Our PRD SAP database is several TB. It takes several days to perform a complete replication to DR of we start fresh. So if/when we fail over to DR and write data to it we then have to reverse replication from DR to the PRD datacenter. That is a several day process before we can consider running put of the PRD datacenter. And like most companies our DR datacenter is perhaps 60-70% of capacity of our PRD datacenter. That is a serious impact to our business.

It depends. I have a lengthy IT background and I am in the IT department with IT responsibilities. SO I am very much in tune with the goings on's and so forth. I can be involved with the day-to-day and still be an auditor. I believe this helps me be effective. I can see if the BCP was on the outside trying to implement a DR strategy how difficult that would be.

I've done similar exercises for tying a shoe and boiling an egg. What these have in common is that these processes are hardened and tried & true. IT is the exact opposite. Technologies do not stand still. This requires SOP's to be constantly updated.

Every DR exercise I am starting at square 2. Usually because at least one IT service has been added or significantly upgraded. And rarely do these services exist in a bubble. The are dependencies aplenty. These need to be rooted out and audited.

Level 13

Don't know how I missed this the first time around.  Great post.  DR is difficult to do, especially if you are the only one really invested.  In fact without buyin all the way to the top I question whether you can really pull it off.  Too often the planners assume that everyone will be available (would you really come in to work if your home had just been flattend by a tornaod/hurricane? - don't think so), that there will be no turnover, everything will proceed as planned, all the backups will be up to date and readable, etc etc.  You're also never really done with this process in a technical environment, because things keep changing.

MVP
MVP

AS a note, every disaster is different and recovery will vary...
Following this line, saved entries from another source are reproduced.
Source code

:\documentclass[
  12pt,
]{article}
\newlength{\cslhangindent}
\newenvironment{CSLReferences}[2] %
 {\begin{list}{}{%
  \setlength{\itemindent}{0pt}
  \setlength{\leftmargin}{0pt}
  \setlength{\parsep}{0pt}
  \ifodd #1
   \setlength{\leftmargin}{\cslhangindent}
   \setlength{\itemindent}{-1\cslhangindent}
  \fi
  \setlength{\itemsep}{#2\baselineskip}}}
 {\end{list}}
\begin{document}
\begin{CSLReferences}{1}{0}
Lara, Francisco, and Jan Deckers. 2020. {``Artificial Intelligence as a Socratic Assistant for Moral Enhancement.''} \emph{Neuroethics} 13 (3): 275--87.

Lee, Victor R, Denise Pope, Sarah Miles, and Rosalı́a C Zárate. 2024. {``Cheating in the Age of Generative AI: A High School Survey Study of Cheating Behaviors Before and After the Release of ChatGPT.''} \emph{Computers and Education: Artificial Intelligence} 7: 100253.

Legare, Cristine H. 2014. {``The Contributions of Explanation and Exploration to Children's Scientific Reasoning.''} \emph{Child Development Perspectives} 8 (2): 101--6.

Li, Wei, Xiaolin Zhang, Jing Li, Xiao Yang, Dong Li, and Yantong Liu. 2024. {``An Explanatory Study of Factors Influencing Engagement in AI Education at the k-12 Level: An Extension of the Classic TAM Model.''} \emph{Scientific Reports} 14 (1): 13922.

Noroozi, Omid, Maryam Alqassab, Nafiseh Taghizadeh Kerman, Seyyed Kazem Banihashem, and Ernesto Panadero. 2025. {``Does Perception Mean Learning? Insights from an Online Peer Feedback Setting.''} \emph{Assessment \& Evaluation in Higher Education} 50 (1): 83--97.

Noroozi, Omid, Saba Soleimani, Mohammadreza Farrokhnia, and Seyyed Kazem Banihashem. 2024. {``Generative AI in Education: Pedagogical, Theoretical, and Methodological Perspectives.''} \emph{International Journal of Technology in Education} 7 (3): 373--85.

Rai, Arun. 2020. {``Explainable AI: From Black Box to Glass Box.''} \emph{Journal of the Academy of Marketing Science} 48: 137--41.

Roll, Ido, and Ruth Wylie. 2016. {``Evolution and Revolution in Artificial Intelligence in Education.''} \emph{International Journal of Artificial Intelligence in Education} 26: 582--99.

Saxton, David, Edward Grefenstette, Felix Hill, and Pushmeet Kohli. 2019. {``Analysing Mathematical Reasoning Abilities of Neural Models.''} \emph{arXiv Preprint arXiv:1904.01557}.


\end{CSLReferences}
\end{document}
Planning for DR needs to incorporate a variety of solutions with documentation on how to recover or at least get back up and running until the real problem can be fixed.

Change in the environment will hamper this as the DR world is behind the curve and not in sync with the real production side so they always have gotchas or unknowns to deal with.

MVP
MVP

DR and BC are difficult to pin down and the worst part is that it never is complete. It has to be a "living" document to stay current with the changes day to day.

Level 16

Several years back I worked at a company that was 300 feet off a major highway. We had a very bad wind storm with a lot of damage. Got called in to work on the generator for the data center and the police had blocked the road and wouldn't let anyone in that wasn't a resident of that city. I wasn't a resident so they wouldn't let me through. Explained I was there to work on the generator and they let me through. Most of the IT staff was turned away.

Tabletop exercises are great for exploring these scenarios. What do you do when you have job abandonment? What is the expectations? Do you have SPoF at key positions?

  Walk it through and then talk it out. Then document your findings and submit to leadership. Schedule a follow-up meeting to review. They will provide direction and determine risk.

Hence my blog title...

   Your DR strategy should not exist inside a vacuum. It should be a consideration for Change Mgmt. Every time there is a change the change is scrutinized from a DR perspective. Regular exercises keeps service owners on their toes. No one likes to fail.  They will do what they can to make sure their services meet RPO/RTO.

You are correct.See my above response as it applies. Another point to add is that you have to get everyone involved. When new technology is been added or existing tech is being modified the same question is repeatedly asked, "Will this work in DR?" This signifies adoption and ownership, which makes me eternally grateful.